On December 18, 1893, the Philadelphia Inquirer described the new building, which was dedicated the previous day: “The church is a three-story building, 44 x 82. The front is of grey brick, rock-faced, trimmed with Ohio limestone. The first story, or cellar, is well lighted and is used for culinary purposes and a drill room for the Boys’ Brigade. The second story or Sunday school room is large, well ventilated and lighted with electricity and divided into five rooms. Two are used exclusively for dressing rooms and two used exclusively for class and committee rooms. The latter two can be thrown into the main lecture room and will seat 450 persons. The third story or auditorium is plain, with stained glass windows, and a swinging gallery that terminates at the pulpit. It is suspended from the main timbers of the roof and is considered by all who see it to be the most unique of its kind in the city.”

By 1913, Union Baptist Church had outgrown its building again, necessitating a move. Anticipating this, the church purchased the lot at the southeast corner of Fitzwater and Martin Streets in 1913. There, the congregation erected a 2,000-seat building according to the plans of Charles Bolton & Son. Its previous building at 12th and Bainbridge could only seat up to 900.

Anderson (center) with her mother and two sisters in 1910 | Source: ExplorePAHistory

Union Baptist Church moved into the building at 1910 Fitzwater Street in May, 1916. On May 6th, the Philadelphia Tribune reported that the “congregation of Union Baptist Church gathered at the old church… and marched in a body to their new edifice.” Born in 1897, congregation member Marian Anderson was 19 years old at the time of the move.

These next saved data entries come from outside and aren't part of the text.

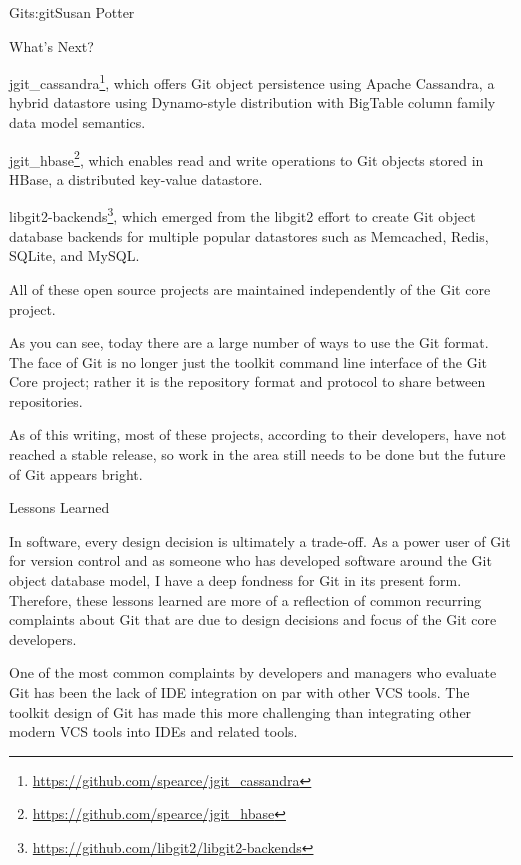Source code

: \begin{aosachapter}{Git}{s:git}{Susan Potter}
\begin{aosasect1}{What's Next?}
 \begin{aosaitemize}
  \item jgit\_cassandra\footnote{\url{https://github.com/spearce/jgit\_cassandra}},
    which offers Git object persistence using Apache Cassandra, a hybrid datastore
    using Dynamo-style distribution with BigTable column family data model
    semantics.
  \item jgit\_hbase\footnote{\url{https://github.com/spearce/jgit\_hbase}},
    which enables read and write operations to Git objects stored in HBase, a
    distributed key-value datastore.
  \item libgit2-backends\footnote{\url{https://github.com/libgit2/libgit2-backends}},
    which emerged from the libgit2 effort to create Git object database
    backends for multiple popular datastores such as Memcached, Redis,
    SQLite, and MySQL.
\end{aosaitemize}

\noindent All of these open source projects are maintained independently of the Git
core project.

As you can see, today there are a large number of ways to use the Git format.
The face of Git is no longer just the toolkit command line interface of
the Git Core project; rather it is the repository format and protocol to
share between repositories.

As of this writing, most of these projects, according to their developers, have 
not reached a stable release, so work in the area still needs to be done
but the future of Git appears bright.

\end{aosasect1}

\begin{aosasect1}{Lessons Learned}

In software, every design decision is ultimately a trade-off. As a power
user of Git for version control and as someone who has developed software
around the Git object database model, I have a deep fondness for Git in its
present form. Therefore, these lessons learned are more of a reflection
of common recurring complaints about Git that are due to design decisions and
focus of the Git core developers.

One of the most common complaints by developers and managers who evaluate
Git has been the lack of IDE
integration on par with other VCS tools. The toolkit design of Git has made
this more challenging than integrating other modern VCS tools into IDEs
and related tools.


\end{aosasect1}
\end{aosachapter}
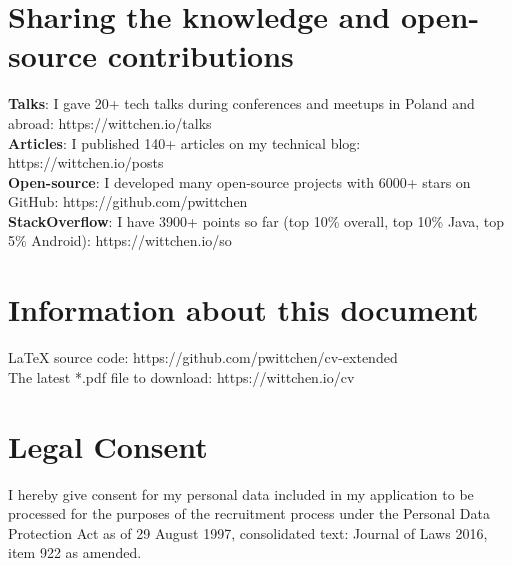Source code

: \documentclass[letterpaper,11pt]{article}
\begin{document}
\section{Sharing the knowledge and open-source contributions}
 \begin{itemize}[leftmargin=0.15in, label={}]
    \small{\item{
     \textbf{Talks}{: I gave 20+ tech talks during conferences and meetups in Poland and abroad: https://wittchen.io/talks} \\
     \textbf{Articles}{: I published 140+ articles on my technical blog: https://wittchen.io/posts} \\
     \textbf{Open-source}{: I developed many open-source projects with 6000+ stars on GitHub: https://github.com/pwittchen} \\
     \textbf{StackOverflow}{: I have 3900+ points so far (top 10\% overall, top 10\% Java, top 5\% Android): https://wittchen.io/so}
    }}
 \end{itemize}

\section{Information about this document}
 \begin{itemize}[leftmargin=0.15in, label={}]
    \small{\item{
    {LaTeX source code: https://github.com/pwittchen/cv-extended} \\
    {The latest *.pdf file to download: https://wittchen.io/cv}
    }}
 \end{itemize}

\section{Legal Consent}
 \begin{itemize}[leftmargin=0.15in, label={}]
    \small{\item{
    I hereby give consent for my personal data included in my application
    to be processed for the purposes of the recruitment process
    under the Personal Data Protection Act as of 29 August 1997,
    consolidated text: Journal of Laws 2016, item 922 as amended. \\
    }}
 \end{itemize}

\end{document}
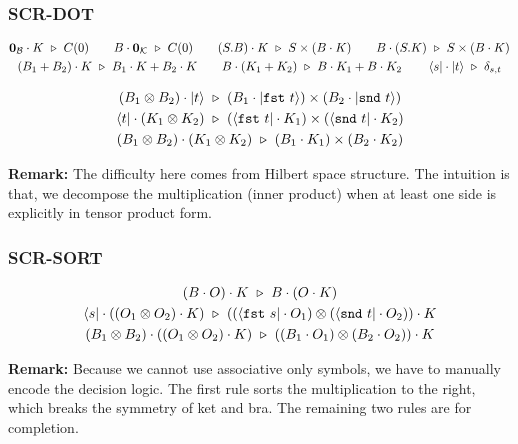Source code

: \documentclass[manuscript, review, timestamp]{acmart}
\newcommand*{\fst}{\texttt{fst}}
\newcommand*{\snd}{\texttt{snd}}
\newcommand*{\reduce}{\ \triangleright\ }
\begin{document}
\subsubsection*{\textsf{SCR-DOT}}
\begin{gather*}
  \mathbf{0}_\mathcal{B} \cdot K \reduce C(0)
  \qquad
  B \cdot \mathbf{0}_\mathcal{K} \reduce C(0)
  \qquad
  (S.B) \cdot K \reduce S \times (B \cdot K)
  \qquad
  B \cdot (S.K) \reduce S \times (B \cdot K) \\
  (B_1 + B_2) \cdot K \reduce B_1 \cdot K + B_2 \cdot K
  \qquad
  B \cdot (K_1 + K_2) \reduce B \cdot K_1 + B \cdot K_2
  \qquad
  \bra{s} \cdot \ket{t} \reduce \delta_{s, t} \\
\end{gather*}

\begin{gather*}
  (B_1 \otimes B_2) \cdot \ket{t} \reduce (B_1 \cdot \ket{\fst\ t}) \times (B_2 \cdot \ket{\snd\ t}) \\
  \bra{t} \cdot (K_1 \otimes K_2) \reduce (\bra{\fst\ t} \cdot K_1) \times (\bra{\snd\ t} \cdot K_2) \\
  (B_1 \otimes B_2) \cdot (K_1 \otimes K_2) \reduce (B_1 \cdot K_1) \times (B_2 \cdot K_2)
\end{gather*}

\textbf{Remark:} The difficulty here comes from Hilbert space structure. The intuition is that, we decompose the multiplication (inner product) when at least one side is explicitly in tensor product form.

\subsubsection*{\textsf{SCR-SORT}}
\begin{gather*}
  (B \cdot O) \cdot K \reduce B \cdot (O \cdot K) \\
  \bra{s} \cdot ((O_1 \otimes O_2) \cdot K) \reduce ((\bra{\fst\ s} \cdot O_1) \otimes (\bra{\snd\ t} \cdot O_2)) \cdot K \\
  (B_1 \otimes B_2) \cdot ((O_1 \otimes O_2) \cdot K) \reduce ((B_1 \cdot O_1) \otimes (B_2 \cdot O_2)) \cdot K \\
\end{gather*}


\textbf{Remark:} Because we cannot use associative only symbols, we have to manually encode the decision logic. The first rule sorts the multiplication to the right, which breaks the symmetry of ket and bra. The remaining two rules are for completion.
\end{document}
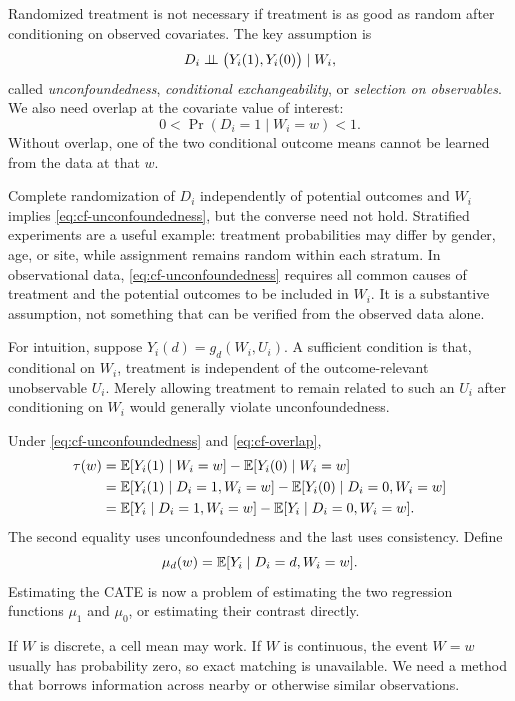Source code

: Randomized treatment is not necessary if treatment is as good as random after
conditioning on observed covariates.  The key assumption is
\begin{equation}
  D_i\indep\bigl(Y_i(1),Y_i(0)\bigr)\mid W_i,
  \label{eq:cf-unconfoundedness}
\end{equation}
called \emph{unconfoundedness}, \emph{conditional exchangeability}, or
\emph{selection on observables}.  We also need overlap at the covariate value of
interest:
\begin{equation}
  0<\Pr(D_i=1\mid W_i=w)<1.
  \label{eq:cf-overlap}
\end{equation}
Without overlap, one of the two conditional outcome means cannot be learned from
the data at that $w$.

Complete randomization of $D_i$ independently of potential outcomes and $W_i$
implies \eqref{eq:cf-unconfoundedness}, but the converse need not hold.  Stratified
experiments are a useful example: treatment probabilities may differ by gender,
age, or site, while assignment remains random within each stratum.  In observational
data, \eqref{eq:cf-unconfoundedness} requires all common causes of treatment and the
potential outcomes to be included in $W_i$.  It is a substantive assumption, not
something that can be verified from the observed data alone.

For intuition, suppose $Y_i(d)=g_d(W_i,U_i)$.  A sufficient condition is that,
conditional on $W_i$, treatment is independent of the outcome-relevant unobservable
$U_i$.  Merely allowing treatment to remain related to such an $U_i$ after
conditioning on $W_i$ would generally violate unconfoundedness.

Under \eqref{eq:cf-unconfoundedness} and \eqref{eq:cf-overlap},
\begin{align}
  \tau(w)
  &=\E[Y_i(1)\mid W_i=w]-\E[Y_i(0)\mid W_i=w] \notag\\
  &=\E[Y_i(1)\mid D_i=1,W_i=w]
    -\E[Y_i(0)\mid D_i=0,W_i=w] \notag\\
  &=\E[Y_i\mid D_i=1,W_i=w]
    -\E[Y_i\mid D_i=0,W_i=w].
  \label{eq:cf-identification}
\end{align}
The second equality uses unconfoundedness and the last uses consistency.  Define
\[
  \mu_d(w)=\E[Y_i\mid D_i=d,W_i=w].
\]
Estimating the CATE is now a problem of estimating the two regression functions
$\mu_1$ and $\mu_0$, or estimating their contrast directly.

If $W$ is discrete, a cell mean may work.  If $W$ is continuous, the event $W=w$
usually has probability zero, so exact matching is unavailable.  We need a method
that borrows information across nearby or otherwise similar observations.

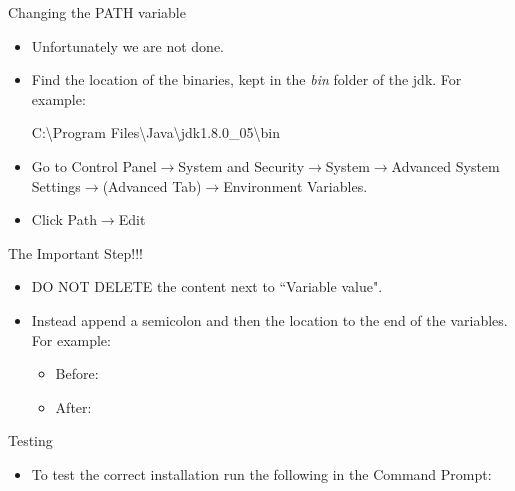 \begin{frame}{Changing the PATH variable}
\begin{itemize}
\item Unfortunately we are not done.
\item Find the location of the binaries, kept in the \emph{bin} folder of the jdk. For example:
    \begin{center}C:{\textbackslash}Program Files{\textbackslash}Java{\textbackslash}jdk1.8.0\_05{\textbackslash}bin
    \end{center}

\item Go to Control Panel$\rightarrow$System and Security$\rightarrow$System$\rightarrow$Advanced System Settings$\rightarrow$(Advanced Tab)$\rightarrow$Environment Variables.
\item Click Path$\rightarrow$Edit
\end{itemize}
\end{frame}


\begin{frame}{The Important Step!!!}
\begin{itemize}
\item DO NOT DELETE the content next to ``Variable value".
\item Instead append a semicolon and then the location to the end of the variables. For example:

    \begin{itemize}
    \item Before: 
    \item After: 
    \end{itemize}
\end{itemize}
\end{frame}

\begin{frame}[fragile]{Testing}
\begin{itemize}
\item To test the correct installation run the following in the Command Prompt:
\begin{semiverbatim}\end{semiverbatim}

\end{itemize}

\end{frame}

A Philadelphia Historical and Museum Commission historical marker in front of Union Baptist Church’s current location reads, “World-renowned contralto. As a child, she sang in this church. Toured Europe & U.S. starting in the 1930s. Her concert at the Lincoln Memorial, 1939, drew 75,000 people. First African American in Metropolitan Opera, 1955. Delegate to UN, 1958. Died 1993.” The marker is misleading as it was the congregation’s previous location that saw her formative years.

Marian Anderson’s father, John Berkley Anderson, was a devout member of Union Baptist Church. In Anderson’s autobiography, My Lord, What A Morning, she describes her earliest experience of the church: “Even before I was six I was taken along to church every Sunday, partly, I suppose, to alleviate my mother’s burden of taking care of three children. I would take part in the Sunday school and then sit through the main service. After my sixth birthday I was enrolled in the junior choir of the church.”

She describes her first performance as well, which took place about one year after she joined the junior choir: “I remember the day when Mr. Robinson gave me a piece of music to take home, and another copy to Viola Johnson. It was a hymn, ‘Dear to the Heart of the Shepherd.’ Viola and I were to look it over, and then we would sing it together, she the upper and I the lower part. Mr. Robinson played the melody over for us, and after I heard it enough I could remember it. Viola and I rehearsed it carefully and seriously. Then came the Sunday morning when we sang it in church–my first public appearance.”

Marian_Anderson_October 25, 1951

Marian Anderson in October, 1951 | Source: Public domain

The Union Baptist Church community continued to nurture Marian Anderson’s career by allowing her to perform on its stage, which attracted visitors from across the country and by fundraising on her behalf. In her autobiography she explained, “There was no money for [singing] lessons…I should have known that my neighbors and the people at Union Baptist Church would find a way to provide. Mrs. Ida Asbury, who lived across the street from us, and some other neighbors and friends arranged a gala concert at our church…After all expenses, about six hundred dollars was realized, and with that money Mr. Boghetti was engaged to be my teacher.”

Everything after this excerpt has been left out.